[Material shown Boundary: Start]

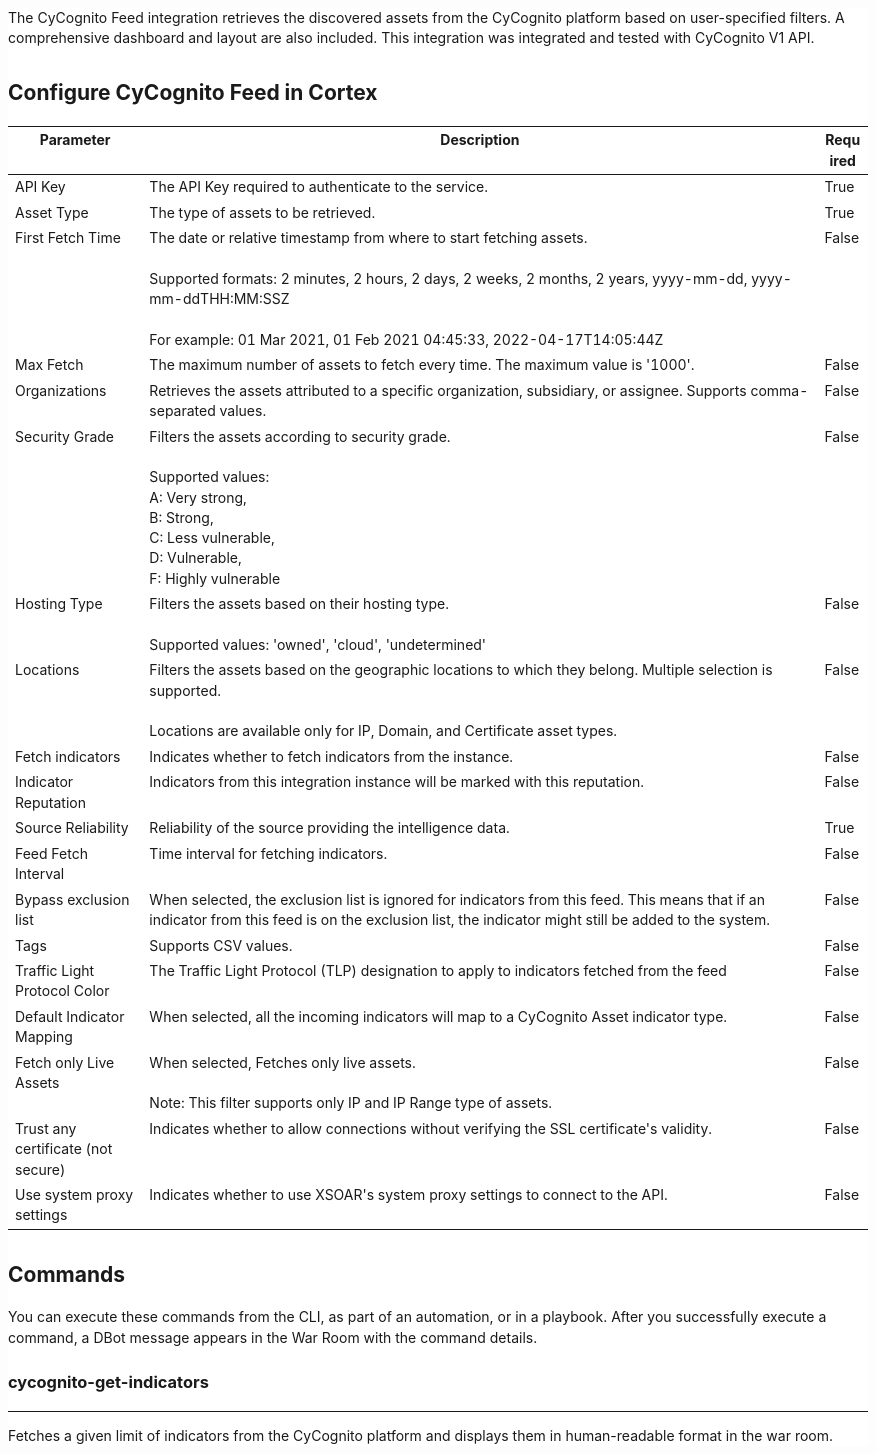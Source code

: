 The CyCognito Feed integration retrieves the discovered assets from the CyCognito platform based on user-specified filters. A comprehensive dashboard and layout are also included.
This integration was integrated and tested with CyCognito V1 API.

## Configure CyCognito Feed in Cortex


| **Parameter** | **Description** | **Required** |
| --- | --- | --- |
| API Key | The API Key required to authenticate to the service. | True |
| Asset Type | The type of assets to be retrieved. | True |
| First Fetch Time | The date or relative timestamp from where to start fetching assets.<br/><br/>Supported formats: 2 minutes, 2 hours, 2 days, 2 weeks, 2 months, 2 years, yyyy-mm-dd, yyyy-mm-ddTHH:MM:SSZ<br/><br/>For example: 01 Mar 2021, 01 Feb 2021 04:45:33, 2022-04-17T14:05:44Z | False |
| Max Fetch | The maximum number of assets to fetch every time. The maximum value is '1000'. | False |
| Organizations | Retrieves the assets attributed to a specific organization, subsidiary, or assignee. Supports comma-separated values. | False |
| Security Grade | Filters the assets according to security grade.<br/><br/>Supported values:<br/>A: Very strong,<br/>B: Strong,<br/>C: Less vulnerable,<br/>D: Vulnerable,<br/>F: Highly vulnerable | False |
| Hosting Type | Filters the assets based on their hosting type.<br/><br/>Supported values: 'owned', 'cloud', 'undetermined' | False |
| Locations | Filters the assets based on the geographic locations to which they belong. Multiple selection is supported.<br/><br/>Locations are available only for IP, Domain, and Certificate asset types. | False |
| Fetch indicators | Indicates whether to fetch indicators from the instance. | False |
| Indicator Reputation | Indicators from this integration instance will be marked with this reputation. | False |
| Source Reliability | Reliability of the source providing the intelligence data. | True |
| Feed Fetch Interval | Time interval for fetching indicators. | False |
| Bypass exclusion list | When selected, the exclusion list is ignored for indicators from this feed. This means that if an indicator from this feed is on the exclusion list, the indicator might still be added to the system. | False |
| Tags | Supports CSV values. | False |
| Traffic Light Protocol Color | The Traffic Light Protocol \(TLP\) designation to apply to indicators fetched from the feed | False |
| Default Indicator Mapping | When selected, all the incoming indicators will map to a CyCognito Asset indicator type. | False |
| Fetch only Live Assets | When selected, Fetches only live assets. <br/><br/>Note: This filter supports only IP and IP Range type of assets. | False |
| Trust any certificate (not secure) | Indicates whether to allow connections without verifying the SSL certificate's validity. | False |
| Use system proxy settings | Indicates whether to use XSOAR's system proxy settings to connect to the API. | False |

## Commands

You can execute these commands from the CLI, as part of an automation, or in a playbook.
After you successfully execute a command, a DBot message appears in the War Room with the command details.

### cycognito-get-indicators

***
Fetches a given limit of indicators from the CyCognito platform and displays them in human-readable format in the war room.
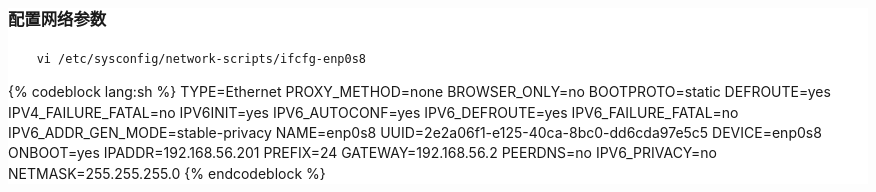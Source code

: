 ### 配置网络参数

```shell
    vi /etc/sysconfig/network-scripts/ifcfg-enp0s8
```

{% codeblock lang:sh %}
TYPE=Ethernet
PROXY_METHOD=none
BROWSER_ONLY=no
BOOTPROTO=static
DEFROUTE=yes
IPV4_FAILURE_FATAL=no
IPV6INIT=yes
IPV6_AUTOCONF=yes
IPV6_DEFROUTE=yes
IPV6_FAILURE_FATAL=no
IPV6_ADDR_GEN_MODE=stable-privacy
NAME=enp0s8
UUID=2e2a06f1-e125-40ca-8bc0-dd6cda97e5c5
DEVICE=enp0s8
ONBOOT=yes
IPADDR=192.168.56.201
PREFIX=24
GATEWAY=192.168.56.2
PEERDNS=no
IPV6_PRIVACY=no
NETMASK=255.255.255.0
{% endcodeblock %}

[Material shown Boundary: End]

Exercise aim » Reproduce only those lines of the entries above that run from the line with "GATEWAY=192.168.56.2" to the final line.

Task answer »
GATEWAY=192.168.56.2
PEERDNS=no
IPV6_PRIVACY=no
NETMASK=255.255.255.0
{% endcodeblock %}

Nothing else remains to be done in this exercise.